Using a function defined in a Python context manager, I want to modify a Polars dataframe by reassignment. I then went the function in the context manager to print the previous and new row counts.
I tried the following:
import polars as pl
def count_rows(df: pl.DataFrame) -> int:
""" Counts the number of rows in a polars dataframe. """
return df.select(pl.count()).item()
# define the function I want to work
@contextmanager
def log_row_count_change(df: pl.DataFrame, action_desc: str = '', df_name: str = 'df') -> None:
""" An easy way to log how many rows were added or removed from a dataframe during filters, joins, etc. """
try:
row_count_before = count_rows(df)
logger.debug(f"Before '{action_desc}' action on '{df_name}', row count: {row_count_before:,}")
yield
finally:
row_count_after = count_rows(df)
row_count_change = row_count_after - row_count_before
row_count_change_pct = row_count_change / row_count_before * 100
print(f"During '{action_desc}' action on '{df_name}', row count changed by {row_count_change:,} rows ({row_count_before:,} -> {row_count_after:,}) ({row_count_change_pct:.2f}%).")

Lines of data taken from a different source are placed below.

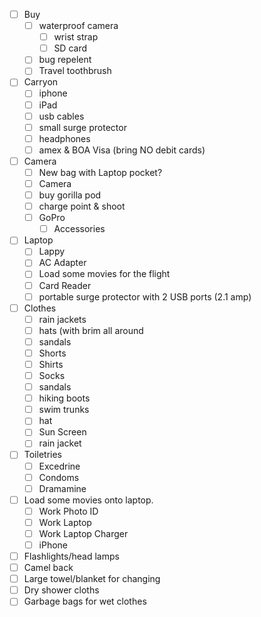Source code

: - [ ] Buy
  - [ ] waterproof camera
    - [ ] wrist strap
    - [ ] SD card
  - [ ] bug repelent
  - [ ] Travel toothbrush
- [ ] Carryon
  - [ ] iphone
  - [ ] iPad
  - [ ] usb cables
  - [ ] small surge protector
  - [ ] headphones
  - [ ] amex & BOA Visa (bring NO debit cards)
- [ ] Camera
  - [ ] New bag with Laptop pocket?
  - [ ] Camera
  - [ ] buy gorilla pod
  - [ ] charge point & shoot
  - [ ] GoPro
    - [ ] Accessories
- [ ] Laptop
  - [ ] Lappy
  - [ ] AC Adapter
  - [ ] Load some movies for the flight
  - [ ] Card Reader
  - [ ] portable surge protector with 2 USB ports (2.1 amp)
- [ ] Clothes
  - [ ] rain jackets
  - [ ] hats (with brim all around
  - [ ] sandals
  - [ ] Shorts
  - [ ] Shirts
  - [ ] Socks
  - [ ] sandals
  - [ ] hiking boots
  - [ ] swim trunks
  - [ ] hat
  - [ ] Sun Screen
  - [ ] rain jacket
- [ ] Toiletries
  - [ ] Excedrine
  - [ ] Condoms
  - [ ] Dramamine
- [ ] Load some movies onto laptop.
  - [ ] Work Photo ID
  - [ ] Work Laptop
  - [ ] Work Laptop Charger
  - [ ] iPhone
- [ ] Flashlights/head lamps
- [ ] Camel back
- [ ] Large towel/blanket for changing
- [ ] Dry shower cloths
- [ ] Garbage bags for wet clothes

# define a dataframe for testing
df = pl.DataFrame({"a":[1,1,2], "b":[2,2,3], "c":[1,2,3]})
# call the main part
with log_row_count_change(df, 'drop duplicates on column a', 'df'):
df = df.unique(subset=['a'])
When you run the above, it shows the row count equal to 3 both before and after. I want it to show a row count of 3 before and 2 after.